HSBC appoints Georges Elhedery as its new CFO

Georges Elhedery

HSBC appoints Georges Elherdery as its new chief financial officer, putting him in line to ultimately succeed Chief Executive Noel Quinn.

Elhedery, 48, was promoted unexpectedly at the London-based bank after taking a six-month vacation in January, stating a desire to travel with his family and pursue personal hobbies.

Elhedery has been working on Quinn initiatives since his return to HSBC in September. He is one of numerous Lebanese bankers who have risen to the top of HSBC, including his predecessor as head of the investment bank, Samir Assaf.

The adjustment occurred as HSBC reported a 42 per cent drop in the third-quarter earnings, stung by mounting loan losses as well as expenses from the sale of its French unit as it strives to raise profitability and appease disgruntled investors such as China’s Ping An Insurance Group.

“There is no change in strategy as a consequence of these leadership changes,” said Quinn. “This is about how the group executive committee is positioned with potential succession options for the future,” Quinn told Reuters.

Stevenson, will leave the bank next year. “I am looking forward to some time off and thinking about future options,” he told Reuters.

“Stevenson was undoubtedly seen as doing a great job amongst the investor community,” said John Cronin, analyst at Goodbody.
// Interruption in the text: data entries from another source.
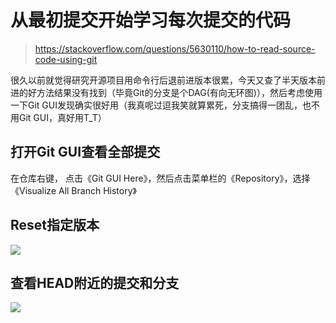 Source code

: # 从最初提交开始学习每次提交的代码

> https://stackoverflow.com/questions/5630110/how-to-read-source-code-using-git

很久以前就觉得研究开源项目用命令行后退前进版本很累，今天又查了半天版本前进的好方法结果没有找到（毕竟Git的分支是个DAG(有向无环图)），然后考虑使用一下Git GUI发现确实很好用（我真呢过逗我笑就算累死，分支搞得一团乱，也不用Git GUI，真好用T_T）

## 打开Git GUI查看全部提交

在仓库右键， 点击《Git GUI Here》，然后点击菜单栏的《Repository》，选择《Visualize All Branch History》

## Reset指定版本

![](https://note.youdao.com/yws/api/personal/file/16860ACF8602415B8CD76AFEEF95C98F?method=download&shareKey=18410431be99d104ef013bc61e50bd1e)

## 查看HEAD附近的提交和分支

![](https://note.youdao.com/yws/api/personal/file/911301F70A1F4C7BA3BA18E1B8F116BE?method=download&shareKey=0fd52a80fb6fb629f294f540a29066f2)
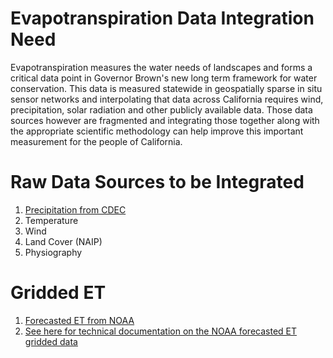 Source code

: # Evapotranspiration Data Integration Need
Evapotranspiration measures the water needs of landscapes and forms a critical data point in Governor Brown's new long term framework for water conservation.  This data is measured statewide in geospatially sparse in situ sensor networks and interpolating that data across California requires wind, precipitation, solar radiation and other publicly available data.  Those data sources however are fragmented and integrating those together along with the appropriate scientific methodology can help improve this important measurement for the people of California.

# Raw Data Sources to be Integrated
1. [Precipitation from CDEC](http://cdec.water.ca.gov/misc/RealPrecip.html)
2. Temperature
3. Wind
4. Land Cover (NAIP)
5. Physiography

# Gridded ET
1. [Forecasted ET from NOAA](http://www.wrh.noaa.gov/forecast/evap/FRET/FRET.php?wfo=sto)
2. [See here for technical documentation on the NOAA forecasted ET gridded data](https://www.google.com/url?q=http://ndfd.weather.gov/technical.htm&sa=D&ust=1483383177762000&usg=AFQjCNGG3mUFtYLThq6PzvMVS0Bui8tNlA) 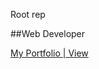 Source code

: Root rep

##Web Developer

<a href="https://wixhub.github.io/" target="_blank" >My Portfolio | View</a>

<!--a href="https://webkarte.herokuapp.com/" target="_blank" >My Web-Visit-Card on Heroku</a-->
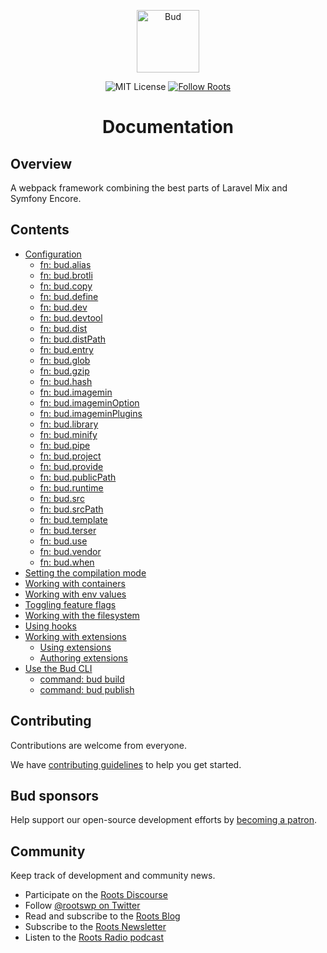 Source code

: <p align="center">
  <img alt="Bud" src="https://cdn.roots.io/app/uploads/logo-bud.svg" height="100">
</p>

<p align="center">
  <img alt="MIT License" src="https://img.shields.io/github/license/roots/bud?color=%23525ddc&style=flat-square">
  <a href="https://twitter.com/rootswp">
    <img alt="Follow Roots" src="https://img.shields.io/twitter/follow/rootswp.svg?style=flat-square&color=1da1f2" />
  </a>
</p>

<h1 align="center">
  <strong>Documentation</strong>
</h1>

## Overview

A webpack framework combining the best parts of Laravel Mix and Symfony Encore.

## Contents

- [Configuration](config.md)
  - [fn: bud.alias](config-alias.md)
  - [fn: bud.brotli](config-brotli.md)
  - [fn: bud.copy](config-copy.md)
  - [fn: bud.define](config-define.md)
  - [fn: bud.dev](config-dev.md)
  - [fn: bud.devtool](config-devtool.md)
  - [fn: bud.dist](config-dist.md)
  - [fn: bud.distPath](config-distPath.md)
  - [fn: bud.entry](config-entry.md)
  - [fn: bud.glob](config-glob.md)
  - [fn: bud.gzip](config-gzip.md)
  - [fn: bud.hash](config-hash.md)
  - [fn: bud.imagemin](config-imagemin.md)
  - [fn: bud.imageminOption](config-imageminOption.md)
  - [fn: bud.imageminPlugins](config-imageminPlugins.md)
  - [fn: bud.library](config-library.md)
  - [fn: bud.minify](config-minify.md)
  - [fn: bud.pipe](config-pipe.md)
  - [fn: bud.project](config-project.md)
  - [fn: bud.provide](config-provide.md)
  - [fn: bud.publicPath](config-publicPath.md)
  - [fn: bud.runtime](config-runtime.md)
  - [fn: bud.src](config-src.md)
  - [fn: bud.srcPath](config-srcPath.md)
  - [fn: bud.template](config-template.md)
  - [fn: bud.terser](config-terser.md)
  - [fn: bud.use](config-use.md)
  - [fn: bud.vendor](config-vendor.md)
  - [fn: bud.when](config-when.md)
- [Setting the compilation mode](components-mode.md)
- [Working with containers](components-container.md)
- [Working with env values](components-env.md)
- [Toggling feature flags](components-features.md)
- [Working with the filesystem](components-filesystem.md)
- [Using hooks](components-hooks.md)
- [Working with extensions](extending.md)
  - [Using extensions](extending-using-extensions.md)
  - [Authoring extensions](extending-authoring.md)
- [Use the Bud CLI](cli.md)
  - [command: bud build](cli-build.md)
  - [command: bud publish](cli-publish.md)

## Contributing

Contributions are welcome from everyone.

We have [contributing guidelines](https://github.com/roots/guidelines/tree/stable/@ter/CONTRIBUTING.md) to help you get started.

## Bud sponsors

Help support our open-source development efforts by [becoming a patron](https://www.patreon.com/rootsdev).

## Community

Keep track of development and community news.

- Participate on the [Roots Discourse](https://discourse.roots.io/)
- Follow [@rootswp on Twitter](https://twitter.com/rootswp)
- Read and subscribe to the [Roots Blog](https://roots.io/blog/)
- Subscribe to the [Roots Newsletter](https://roots.io/subscribe/)
- Listen to the [Roots Radio podcast](https://roots.io/podcast/)
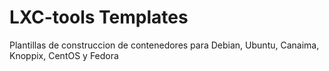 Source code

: LXC-tools Templates
===================

Plantillas de construccion de contenedores para Debian, Ubuntu, Canaima, Knoppix, CentOS y Fedora
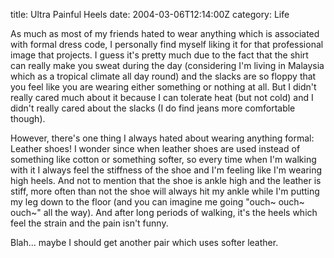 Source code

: title: Ultra Painful Heels
date: 2004-03-06T12:14:00Z
category: Life

As much as most of my friends hated to wear anything which is associated with formal dress code, I personally find myself liking it for that professional image that projects. I guess it's pretty much due to the fact that the shirt can really make you sweat during the day (considering I'm living in Malaysia which as a tropical climate all day round) and the slacks are so floppy that you feel like you are wearing either something or nothing at all. But I didn't really cared much about it because I can tolerate heat (but not cold) and I didn't really cared about the slacks (I do find jeans more comfortable though).

However, there's one thing I always hated about wearing anything formal: Leather shoes! I wonder since when leather shoes are used instead of something like cotton or something softer, so every time when I'm walking with it I always feel the stiffness of the shoe and I'm feeling like I'm wearing high heels. And not to mention that the shoe is ankle high and the leather is stiff, more often than not the shoe will always hit my ankle while I'm putting my leg down to the floor (and you can imagine me going "ouch~ ouch~ ouch~" all the way). And after long periods of walking, it's the heels which feel the strain and the pain isn't funny.

Blah… maybe I should get another pair which uses softer leather.
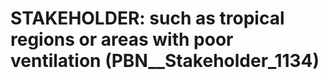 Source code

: # STAKEHOLDER: __such as tropical regions or areas with poor ventilation__ (PBN__Stakeholder_1134)

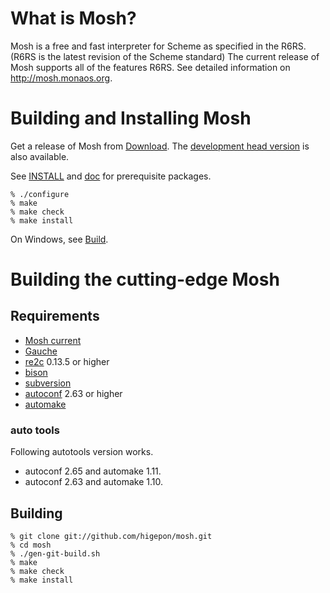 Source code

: # What is Mosh?
Mosh is a free and fast interpreter for Scheme as specified in the R6RS.(R6RS is the latest revision of the Scheme standard)
The current release of Mosh supports all of the features R6RS.
See detailed information on http://mosh.monaos.org.

# Building and Installing Mosh
Get a release of Mosh from [Download](http://code.google.com/p/mosh-scheme/downloads/list). The [development head version](http://storage.osdev.info/pub/mosh/mosh-current.tar.gz) is also available.

See [INSTALL](https://github.com/higepon/mosh/blob/master/INSTALL) and [doc](https://github.com/higepon/mosh/tree/master/doc) for prerequisite packages.

    % ./configure
    % make
    % make check
    % make install

On Windows, see [Build](http://mosh.monaos.org/files/doc/text/Download-txt.html).

# Building the cutting-edge Mosh
## Requirements

- [Mosh current](http://storage.osdev.info/pub/mosh/mosh-current.tar.gz)
- [Gauche](http://practical-scheme.net/gauche/)
- [re2c](http://re2c.org/) 0.13.5 or higher
- [bison](http://www.gnu.org/software/bison/)
- [subversion](http://subversion.tigris.org/)
- [autoconf](http://www.gnu.org/software/autoconf/) 2.63 or higher
- [automake](http://www.gnu.org/software/automake/)

### auto tools
Following autotools version works.

- autoconf 2.65 and automake 1.11.
- autoconf 2.63 and automake 1.10.

## Building

    % git clone git://github.com/higepon/mosh.git
    % cd mosh
    % ./gen-git-build.sh
    % make
    % make check
    % make install
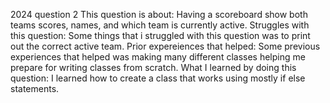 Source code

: 2024 question 2
This question is about:
Having a scoreboard show both teams scores, names, and which team is currently active.
Struggles with this question:
Some things that i struggled with this question was to print out the correct active team.
Prior expereiences that helped:
Some previous experiences that helped was making many different classes helping me prepare for writing classes from scratch.
What I learned by doing this question:
I learned how to create a class that works using mostly if else statements.
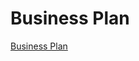 # Business Plan

[Business Plan](https://drive.google.com/drive/folders/0B_4IujIaEhBeeGZWQVEzbk5vT28) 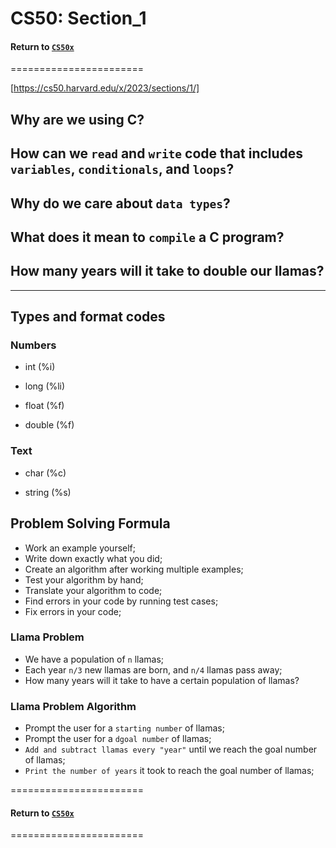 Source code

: CS50: Section_1
=======================

#### Return to [`CS50x`](/README.md)

=======================

[https://cs50.harvard.edu/x/2023/sections/1/]

## Why are we using C?

## How can we `read` and `write` code that includes `variables`, `conditionals`, and `loops`?

## Why do we care about `data types`?

## What does it mean to `compile` a C program?

## How many years will it take to double our llamas?

___

## Types and format codes

### Numbers

- int (%i)

- long (%li)

- float (%f)

- double (%f)

### Text

- char (%c)

- string (%s)

## Problem Solving Formula

- Work an example yourself;
- Write down exactly what you did;
- Create an algorithm after working multiple examples;
- Test your algorithm by hand;
- Translate your algorithm to code;
- Find errors in your code by running test cases;
- Fix errors in your code;

### Llama Problem

- We have a population of `n` llamas;
- Each year `n/3` new llamas are born, and `n/4` llamas pass away;
- How many years will it take to have a certain population of llamas?

### Llama Problem Algorithm

- Prompt the user for a `starting number` of llamas;
- Prompt the user for a `dgoal number` of llamas;
- `Add and subtract llamas every "year"` until we reach the goal number of llamas;
- `Print the number of years` it took to reach the goal number of llamas;

=======================

#### Return to [`CS50x`](/README.md)

======================= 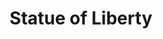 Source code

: ---
pid: llp601
title: Statue of Liberty
location_transcription: New York City, NYC
coordinates: "[-74.044398838181, 40.689309242009]"
zipcode: '19120'
gen_neighborhood: North Philadelphia
neighborhood: Logan,Olney
outside_phl: 
age: '11'
age_range: 6-13
instagram: 
image_file_name: llp_601.jpg
proposal_transcription: statue of liberty
topic: Freedom
topic_summary: 0, 0
type: Sculpture Statue
keywords_other: 
credit: Jayla Velazquez
image_labels: 
twitter: 
facebook: 
permalink: "/monuments/llp601/"
layout: item-page
--- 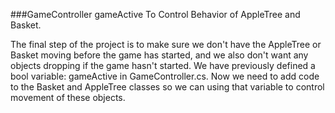 ###GameController gameActive To Control Behavior of AppleTree and Basket.

The final step of the project is to make sure we don't have the AppleTree or Basket moving before the game has started, and we also don't want any objects dropping if the game hasn't started.  We have previously defined a bool variable:  gameActive in GameController.cs.  Now we need to add code to the Basket and AppleTree classes so we can using that variable to control movement of these objects.

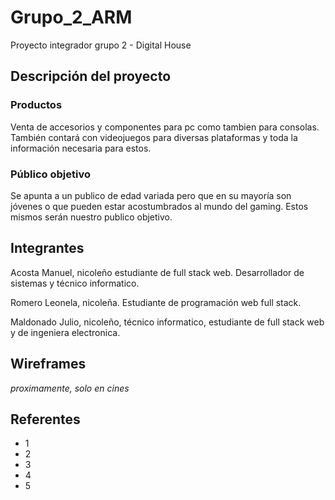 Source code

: # Grupo_2_ARM
Proyecto integrador grupo 2 - Digital House

## Descripción del proyecto
### Productos
Venta de accesorios y componentes para pc como tambien para consolas. También contará con videojuegos para diversas plataformas y toda la información necesaria para estos.
### Público objetivo
Se apunta a un publico de edad variada pero que en su mayoría son jóvenes o que pueden estar acostumbrados al mundo del gaming. Estos mismos serán nuestro publico objetivo.

## Integrantes

Acosta Manuel, nicoleño estudiante de full stack web. Desarrollador de sistemas y técnico informatico.

Romero Leonela, nicoleña. Estudiante de programación web full stack.

Maldonado Julio, nicoleño, técnico informatico, estudiante de full stack web y de ingeniera electronica.

## Wireframes

*proximamente, solo en cines*

## Referentes

  * 1
  * 2
  * 3
  * 4
  * 5
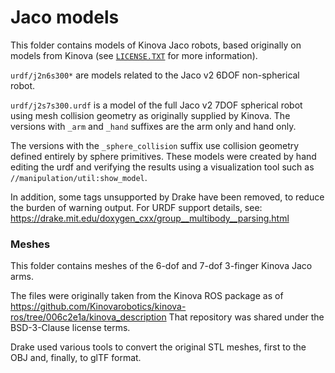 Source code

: # Jaco models

This folder contains models of Kinova Jaco robots, based originally on models
from Kinova (see [`LICENSE.TXT`](./LICENSE.TXT) for more information).

`urdf/j2n6s300*` are models related to the Jaco v2 6DOF non-spherical robot.

`urdf/j2s7s300.urdf` is a model of the full Jaco v2 7DOF spherical
robot using mesh collision geometry as originally supplied by Kinova.
The versions with `_arm` and `_hand` suffixes are the arm only and
hand only.

The versions with the `_sphere_collision` suffix use collision
geometry defined entirely by sphere primitives.  These models were
created by hand editing the urdf and verifying the results using a
visualization tool such as `//manipulation/util:show_model`.

In addition, some tags unsupported by Drake have been removed, to reduce the
burden of warning output. For URDF support details, see:
https://drake.mit.edu/doxygen_cxx/group__multibody__parsing.html

### Meshes

This folder contains meshes of the 6-dof and 7-dof 3-finger Kinova Jaco arms.

The files were originally taken from the Kinova ROS package as of
https://github.com/Kinovarobotics/kinova-ros/tree/006c2e1a/kinova_description
That repository was shared under the BSD-3-Clause license terms.

Drake used various tools to convert the original STL meshes, first to the OBJ
and, finally, to glTF format.
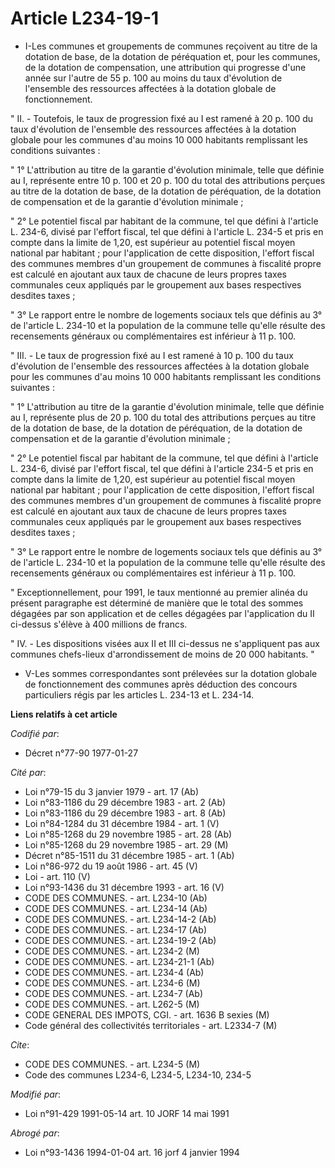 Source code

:# Article L234-19-1

- I-Les communes et groupements de communes reçoivent au titre de la dotation de base, de la dotation de péréquation et, pour
les communes, de la dotation de compensation, une attribution qui progresse d'une année sur l'autre de 55 p. 100 au moins du
taux d'évolution de l'ensemble des ressources affectées à la dotation globale de fonctionnement.

" II. - Toutefois, le taux de progression fixé au I est ramené à 20 p. 100 du taux d'évolution de l'ensemble des ressources
affectées à la dotation globale pour les communes d'au moins 10 000 habitants remplissant les conditions suivantes :

" 1° L'attribution au titre de la garantie d'évolution minimale, telle que définie au I, représente entre 10 p. 100 et 20 p.
100 du total des attributions perçues au titre de la dotation de base, de la dotation de péréquation, de la dotation de
compensation et de la garantie d'évolution minimale ;

" 2° Le potentiel fiscal par habitant de la commune, tel que défini à l'article L. 234-6, divisé par l'effort fiscal, tel que
défini à l'article L. 234-5 et pris en compte dans la limite de 1,20, est supérieur au potentiel fiscal moyen national par
habitant ; pour l'application de cette disposition, l'effort fiscal des communes membres d'un groupement de communes à
fiscalité propre est calculé en ajoutant aux taux de chacune de leurs propres taxes communales ceux appliqués par le
groupement aux bases respectives desdites taxes ;

" 3° Le rapport entre le nombre de logements sociaux tels que définis au 3° de l'article L. 234-10 et la population de la
commune telle qu'elle résulte des recensements généraux ou complémentaires est inférieur à 11 p. 100.

" III. - Le taux de progression fixé au I est ramené à 10 p. 100 du taux d'évolution de l'ensemble des ressources affectées à
la dotation globale pour les communes d'au moins 10 000 habitants remplissant les conditions suivantes :

" 1° L'attribution au titre de la garantie d'évolution minimale, telle que définie au I, représente plus de 20 p. 100 du
total des attributions perçues au titre de la dotation de base, de la dotation de péréquation, de la dotation de compensation
et de la garantie d'évolution minimale ;

" 2° Le potentiel fiscal par habitant de la commune, tel que défini à l'article L. 234-6, divisé par l'effort fiscal, tel que
défini à l'article 234-5 et pris en compte dans la limite de 1,20, est supérieur au potentiel fiscal moyen national par
habitant ; pour l'application de cette disposition, l'effort fiscal des communes membres d'un groupement de communes à
fiscalité propre est calculé en ajoutant aux taux de chacune de leurs propres taxes communales ceux appliqués par le
groupement aux bases respectives desdites taxes ;

" 3° Le rapport entre le nombre de logements sociaux tels que définis au 3° de l'article L. 234-10 et la population de la
commune telle qu'elle résulte des recensements généraux ou complémentaires est inférieur à 11 p. 100.

" Exceptionnellement, pour 1991, le taux mentionné au premier alinéa du présent paragraphe est déterminé de manière que le
total des sommes dégagées par son application et de celles dégagées par l'application du II ci-dessus s'élève à 400 millions
de francs.

" IV. - Les dispositions visées aux II et III ci-dessus ne s'appliquent pas aux communes chefs-lieux d'arrondissement de
moins de 20 000 habitants. "

- V-Les sommes correspondantes sont prélevées sur la dotation globale de fonctionnement des communes après déduction des
concours particuliers régis par les articles L. 234-13 et L. 234-14.

**Liens relatifs à cet article**

_Codifié par_:

  - Décret n°77-90 1977-01-27

_Cité par_:

  - Loi n°79-15 du 3 janvier 1979 - art. 17 (Ab)
  - Loi n°83-1186 du 29 décembre 1983 - art. 2 (Ab)
  - Loi n°83-1186 du 29 décembre 1983 - art. 8 (Ab)
  - Loi n°84-1284 du 31 décembre 1984 - art. 1 (V)
  - Loi n°85-1268 du 29 novembre 1985 - art. 28 (Ab)
  - Loi n°85-1268 du 29 novembre 1985 - art. 29 (M)
  - Décret n°85-1511 du 31 décembre 1985 - art. 1 (Ab)
  - Loi n°86-972 du 19 août 1986 - art. 45 (V)
  - Loi - art. 110 (V)
  - Loi n°93-1436 du 31 décembre 1993 - art. 16 (V)
  - CODE DES COMMUNES. - art. L234-10 (Ab)
  - CODE DES COMMUNES. - art. L234-14 (Ab)
  - CODE DES COMMUNES. - art. L234-14-2 (Ab)
  - CODE DES COMMUNES. - art. L234-17 (Ab)
  - CODE DES COMMUNES. - art. L234-19-2 (Ab)
  - CODE DES COMMUNES. - art. L234-2 (M)
  - CODE DES COMMUNES. - art. L234-21-1 (Ab)
  - CODE DES COMMUNES. - art. L234-4 (Ab)
  - CODE DES COMMUNES. - art. L234-6 (M)
  - CODE DES COMMUNES. - art. L234-7 (Ab)
  - CODE DES COMMUNES. - art. L262-5 (M)
  - CODE GENERAL DES IMPOTS, CGI. - art. 1636 B sexies (M)
  - Code général des collectivités territoriales - art. L2334-7 (M)

_Cite_:

  - CODE DES COMMUNES. - art. L234-5 (M)
  - Code des communes L234-6, L234-5, L234-10, 234-5

_Modifié par_:

  - Loi n°91-429 1991-05-14 art. 10 JORF 14 mai 1991

_Abrogé par_:

  - Loi n°93-1436 1994-01-04 art. 16 jorf 4 janvier 1994
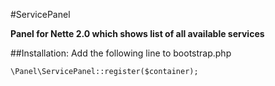 #ServicePanel

**Panel for Nette 2.0 which shows list of all available services**

##Installation:
Add the following line to bootstrap.php

	\Panel\ServicePanel::register($container);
“His exit is most certainly a surprise and it smells of a fallout at the top management level in terms of direction of travel for HSBC – which will raise many questions,” he said.

For the three months ending September 30, the bank earned $3.15 billion in pretax profit. This was down from $5.4 billion a year earlier, but it was still far more than the $2.45 billion average of expert projections provided by the bank.

The results included a $2.4 billion impact from the sale of the bank’s operation in France, which was part of HSBC’s larger effort to excise sections of its once-global empire to enhance earnings.

Net interest income at HSBC increased by 30 per cent to $8.6 billion, the highest in eight years, owing mostly to higher interest rates. Net interest margins increased to 1.57 per cent, up 22 basis points from the previous quarter.

HSBC’s CEO, who has been in charge of the lender on a permanent basis for more than two years, planned to “achieve its returns objective of at least 12 per cent from 2023 onwards and, as a result, larger payouts to our shareholders.”